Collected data
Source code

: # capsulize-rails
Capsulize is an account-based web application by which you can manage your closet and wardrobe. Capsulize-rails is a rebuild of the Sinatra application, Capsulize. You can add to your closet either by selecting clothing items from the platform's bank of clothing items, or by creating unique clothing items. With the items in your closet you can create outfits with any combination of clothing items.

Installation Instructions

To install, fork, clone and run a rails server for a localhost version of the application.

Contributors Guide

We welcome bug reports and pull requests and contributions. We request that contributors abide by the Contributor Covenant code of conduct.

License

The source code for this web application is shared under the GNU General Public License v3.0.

==

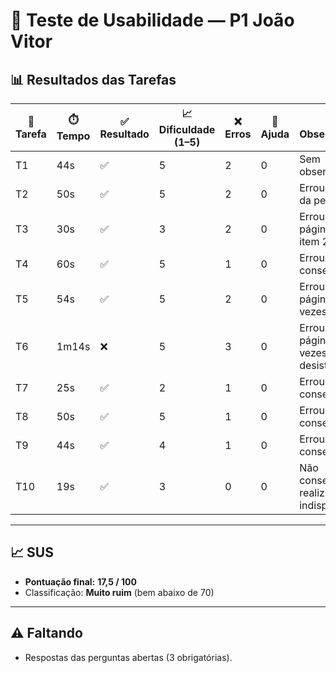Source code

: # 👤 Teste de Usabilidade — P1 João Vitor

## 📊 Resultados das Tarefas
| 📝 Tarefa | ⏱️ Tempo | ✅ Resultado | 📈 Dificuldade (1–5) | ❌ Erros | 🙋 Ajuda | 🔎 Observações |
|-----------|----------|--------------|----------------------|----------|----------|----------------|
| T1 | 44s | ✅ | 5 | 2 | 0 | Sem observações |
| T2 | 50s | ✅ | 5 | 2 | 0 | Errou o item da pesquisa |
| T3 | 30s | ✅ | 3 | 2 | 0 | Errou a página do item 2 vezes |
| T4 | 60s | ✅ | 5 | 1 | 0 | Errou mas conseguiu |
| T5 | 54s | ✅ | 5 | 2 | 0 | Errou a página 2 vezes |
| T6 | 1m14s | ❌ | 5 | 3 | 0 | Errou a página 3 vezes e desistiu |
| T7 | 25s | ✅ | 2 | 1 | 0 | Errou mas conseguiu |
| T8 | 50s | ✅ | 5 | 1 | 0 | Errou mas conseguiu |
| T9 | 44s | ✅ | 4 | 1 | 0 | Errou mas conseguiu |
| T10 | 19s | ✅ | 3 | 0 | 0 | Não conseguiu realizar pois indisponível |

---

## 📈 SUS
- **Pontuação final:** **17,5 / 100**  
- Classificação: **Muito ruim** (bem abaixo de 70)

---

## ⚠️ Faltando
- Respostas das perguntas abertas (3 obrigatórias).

--

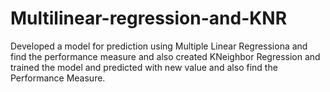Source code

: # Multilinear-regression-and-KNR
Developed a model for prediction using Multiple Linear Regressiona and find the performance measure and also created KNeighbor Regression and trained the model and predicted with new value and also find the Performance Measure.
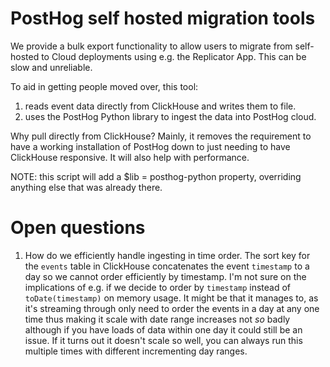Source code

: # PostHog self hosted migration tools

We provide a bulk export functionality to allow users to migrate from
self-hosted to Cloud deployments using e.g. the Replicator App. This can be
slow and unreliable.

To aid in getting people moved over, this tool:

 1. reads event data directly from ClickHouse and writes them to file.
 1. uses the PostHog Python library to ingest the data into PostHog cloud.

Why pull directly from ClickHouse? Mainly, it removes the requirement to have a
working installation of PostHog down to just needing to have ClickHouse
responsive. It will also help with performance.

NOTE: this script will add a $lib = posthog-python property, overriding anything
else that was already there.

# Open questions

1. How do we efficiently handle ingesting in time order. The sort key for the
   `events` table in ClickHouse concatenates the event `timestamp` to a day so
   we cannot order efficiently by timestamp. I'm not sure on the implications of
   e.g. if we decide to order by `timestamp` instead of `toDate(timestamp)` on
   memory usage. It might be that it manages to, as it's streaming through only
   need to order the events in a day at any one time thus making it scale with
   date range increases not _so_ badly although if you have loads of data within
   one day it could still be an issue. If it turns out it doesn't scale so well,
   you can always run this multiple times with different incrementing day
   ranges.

> **Problem to solve**
Please return only the lines above, starting at the line that has "responsive. It will" and ending at the line that has "to a day so", keeping both and leaving each one unchanged.

> **Result of this exercise**
responsive. It will also help with performance.

NOTE: this script will add a $lib = posthog-python property, overriding anything
else that was already there.

# Open questions

1. How do we efficiently handle ingesting in time order. The sort key for the
   `events` table in ClickHouse concatenates the event `timestamp` to a day so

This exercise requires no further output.